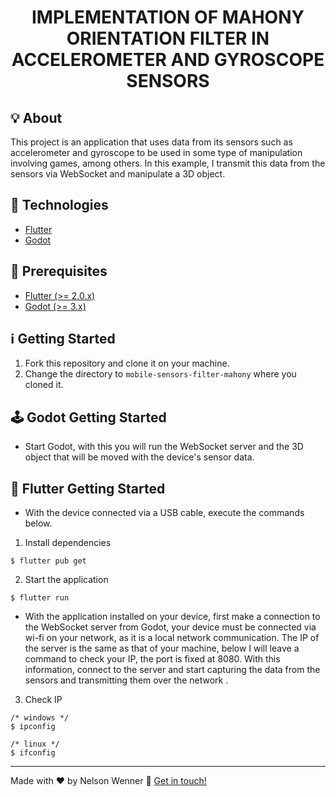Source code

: <h1 align="center">
  IMPLEMENTATION OF MAHONY ORIENTATION FILTER IN ACCELEROMETER AND GYROSCOPE SENSORS
</h1>

## :bulb: About
This project is an application that uses data from its sensors such as accelerometer and gyroscope to be used in some type of manipulation involving games, among others. In this example, I transmit this data from the sensors via WebSocket and manipulate a 3D object.

## :rocket: Technologies

* [Flutter](https://flutter.dev/)
* [Godot](https://godotengine.org/)

## :electric_plug: Prerequisites
  
- [Flutter (>= 2.0.x)](https://flutter.dev/docs/get-started/install)
- [Godot (>= 3.x)](https://godotengine.org/download/)

## :information_source: Getting Started

1. Fork this repository and clone it on your machine.
2. Change the directory to `mobile-sensors-filter-mahony` where you cloned it.

## :joystick: Godot Getting Started 
- Start Godot, with this you will run the WebSocket server and the 3D object that will be moved with the device's sensor data.

## :iphone: Flutter Getting Started 
- With the device connected via a USB cable, execute the commands below.

1. Install dependencies
```shell
$ flutter pub get
``` 

2. Start the application
```shell
$ flutter run
```
* With the application installed on your device, first make a connection to the WebSocket server from Godot, your device must be connected via wi-fi on your network, as it is a local network communication. The IP of the server is the same as that of your machine, below I will leave a command to check your IP, the port is fixed at 8080. With this information, connect to the server and start capturing the data from the sensors and transmitting them over the network .
  
3. Check IP
```shell
/* windows */
$ ipconfig
```
```shell
/* linux */
$ ifconfig
```
---
Made with :hearts: by Nelson Wenner :wave: [Get in touch!](https://www.linkedin.com/in/nelsonwenner/)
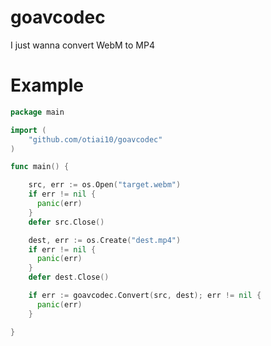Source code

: # goavcodec

I just wanna convert WebM to MP4

# Example

```go
package main

import (
    "github.com/otiai10/goavcodec"
)

func main() {

    src, err := os.Open("target.webm")
    if err != nil {
      panic(err)
    }
    defer src.Close()

    dest, err := os.Create("dest.mp4")
    if err != nil {
      panic(err)
    }
    defer dest.Close()

    if err := goavcodec.Convert(src, dest); err != nil {
      panic(err)
    }

}
```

────────────────────

Give the records above again in full and exactly, but exclude every picture.

Source code

: <h1 align="center">
  IMPLEMENTATION OF MAHONY ORIENTATION FILTER IN ACCELEROMETER AND GYROSCOPE SENSORS
</h1>

## :bulb: About
This project is an application that uses data from its sensors such as accelerometer and gyroscope to be used in some type of manipulation involving games, among others. In this example, I transmit this data from the sensors via WebSocket and manipulate a 3D object.

## :rocket: Technologies

* [Flutter](https://flutter.dev/)
* [Godot](https://godotengine.org/)

## :electric_plug: Prerequisites
  
- [Flutter (>= 2.0.x)](https://flutter.dev/docs/get-started/install)
- [Godot (>= 3.x)](https://godotengine.org/download/)

## :information_source: Getting Started

1. Fork this repository and clone it on your machine.
2. Change the directory to `mobile-sensors-filter-mahony` where you cloned it.

## :joystick: Godot Getting Started 
- Start Godot, with this you will run the WebSocket server and the 3D object that will be moved with the device's sensor data.

## :iphone: Flutter Getting Started 
- With the device connected via a USB cable, execute the commands below.

1. Install dependencies
```shell
$ flutter pub get
``` 

2. Start the application
```shell
$ flutter run
```
* With the application installed on your device, first make a connection to the WebSocket server from Godot, your device must be connected via wi-fi on your network, as it is a local network communication. The IP of the server is the same as that of your machine, below I will leave a command to check your IP, the port is fixed at 8080. With this information, connect to the server and start capturing the data from the sensors and transmitting them over the network .
  
3. Check IP
```shell
/* windows */
$ ipconfig
```
```shell
/* linux */
$ ifconfig
```
---
Made with :hearts: by Nelson Wenner :wave: [Get in touch!](https://www.linkedin.com/in/nelsonwenner/)
Source code

: # goavcodec

I just wanna convert WebM to MP4

# Example

```go
package main

import (
    "github.com/otiai10/goavcodec"
)

func main() {

    src, err := os.Open("target.webm")
    if err != nil {
      panic(err)
    }
    defer src.Close()

    dest, err := os.Create("dest.mp4")
    if err != nil {
      panic(err)
    }
    defer dest.Close()

    if err := goavcodec.Convert(src, dest); err != nil {
      panic(err)
    }

}
```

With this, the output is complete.